It has been decades since I graduated the University of Virginia, first with a history major and then with a law degree. During my days at "UVA," I attended many a fraternity party and it is not without reason that the school is known as a party school despite the rigorous academics that are the norm. This week, Rolling Stone published a story that has sent the University administration reeling and let to the unusual move of the suspension of all fraternity and sorority activities until January 9, 2015. The story alleges a gang rape in 2012 at the Phi Kappa Psi fraternity house (pictured above). I did not belong to Phi Kappa Psi but did attend some parties there from time to time (I initially belonged to Zeta Psi and shifted my allegiance to Kappa Sigma later). Back then, let's just say the Phi Kappa Psi parties were wild even by UVA standards.
I don't know if the allegations of the rape are true or not, but I do know two things: (i) like most institutions, UVA tends to place maintaining its reputation above all else and (ii) here in Virginia, too often the authorities, including the police, tend to put too little effort into protecting the rights of minorities, gays, and yes women. In the latter regard, we have a bunch of aging white male Republicans in the General Assembly striving to maintain control of women's uterus yet paying little attention to the other needs of women. The male chauvinism can be intense, especially when Republicans hold power. The problem is part of the overall problem of needing to drag Virginia fully into the 21st century and insuring that ALL Virginians are protected be they male or female, gay or straight, white or belonging to to a racial minority.

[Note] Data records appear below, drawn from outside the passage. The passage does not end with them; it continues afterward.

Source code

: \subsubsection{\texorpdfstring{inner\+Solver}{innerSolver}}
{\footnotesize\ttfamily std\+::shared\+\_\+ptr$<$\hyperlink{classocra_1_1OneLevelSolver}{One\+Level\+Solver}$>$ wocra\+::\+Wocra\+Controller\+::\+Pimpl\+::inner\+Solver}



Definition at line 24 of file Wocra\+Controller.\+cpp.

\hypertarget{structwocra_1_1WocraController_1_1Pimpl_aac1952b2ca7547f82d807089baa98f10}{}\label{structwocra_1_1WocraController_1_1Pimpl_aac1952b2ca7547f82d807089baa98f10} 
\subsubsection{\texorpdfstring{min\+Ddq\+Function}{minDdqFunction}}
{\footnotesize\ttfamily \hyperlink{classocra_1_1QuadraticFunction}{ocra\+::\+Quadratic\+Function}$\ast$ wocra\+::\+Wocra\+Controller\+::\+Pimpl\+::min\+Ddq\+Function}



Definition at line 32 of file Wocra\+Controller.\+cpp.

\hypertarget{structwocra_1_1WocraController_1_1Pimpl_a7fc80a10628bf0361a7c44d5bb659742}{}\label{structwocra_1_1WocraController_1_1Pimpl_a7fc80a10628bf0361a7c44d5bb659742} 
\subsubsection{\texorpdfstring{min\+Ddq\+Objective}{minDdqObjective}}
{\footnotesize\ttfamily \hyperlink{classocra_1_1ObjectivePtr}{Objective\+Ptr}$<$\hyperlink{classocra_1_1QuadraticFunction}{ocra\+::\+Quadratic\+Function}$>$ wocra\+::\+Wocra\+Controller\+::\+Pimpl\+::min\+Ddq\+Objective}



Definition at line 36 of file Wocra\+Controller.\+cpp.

The Rolling Stone articles is in many ways not accurate - e.g., most students are from average family backgrounds and while there are still self-imagined "Southern aristocrats," things today are far more egalitarian than 40 years ago - and doesn't paint an unbiased picture of the university. Here are some article highlights that seem off the mark:
But the dearth of attention isn't because rape doesn't happen in Charlottesville. It's because at UVA, rapes are kept quiet, both by students – who brush off sexual assaults as regrettable but inevitable casualties of their cherished party culture – and by an administration that critics say is less concerned with protecting students than it is with protecting its own reputation from scandal. Some UVA women, so sickened by the university's culture of hidden sexual violence, have taken to calling it "UVrApe."
"University of Virginia thinks they're above the law," says UVA grad and victims-rights advocate Liz Seccuro. "They go to such lengths to protect themselves. There's a national conversation about sexual assault, but nothing at UVA is changing."

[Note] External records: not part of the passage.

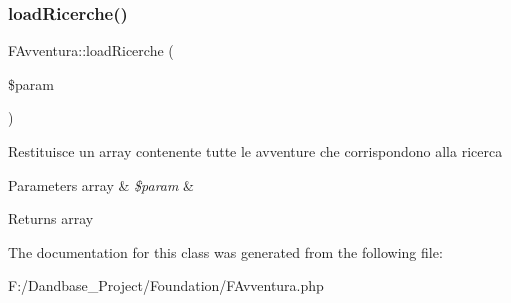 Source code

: \subsubsection{\texorpdfstring{load\+Ricerche()}{loadRicerche()}}
{\footnotesize\ttfamily F\+Avventura\+::load\+Ricerche (\begin{DoxyParamCaption}\item[{}]{\$param }\end{DoxyParamCaption})}

Restituisce un array contenente tutte le avventure che corrispondono alla ricerca


\begin{DoxyParams}[1]{Parameters}
array & {\em \$param} & \\
\hline
\end{DoxyParams}
\begin{DoxyReturn}{Returns}
array 
\end{DoxyReturn}


The documentation for this class was generated from the following file\+:\begin{DoxyCompactItemize}
\item 
F\+:/\+Dandbase\+\_\+\+Project/\+Foundation/F\+Avventura.\+php\end{DoxyCompactItemize}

Prestige is at the core of UVA's identity. Although a public school, its grounds of red-brick, white-columned buildings designed by founder Thomas Jefferson radiate old-money privilege, footnoted by the graffiti of UVA's many secret societies, whose insignias are neatly painted everywhere. At $10,000 a year, in-state tuition is a quarter the cost of the Ivies, but UVA tends to attract affluent students, and through aggressive fundraising boasts an endowment of $5 billion, on par with Cornell. "Wealthy parents are the norm," says former UVA dean John Foubert.
Attorney Wendy Murphy, who has filed Title IX complaints and lawsuits against schools including UVA, argues that in matters of sexual violence, Ivy League and Division I schools' fixation with prestige is their downfall. "These schools love to pretend they protect the children as if they were their own, but that's not true: They're interested in money," Murphy says. "In these situations, the one who gets the most protection is either a wealthy kid, a legacy kid or an athlete. The more privileged he is, the more likely the woman has to die before he's held accountable."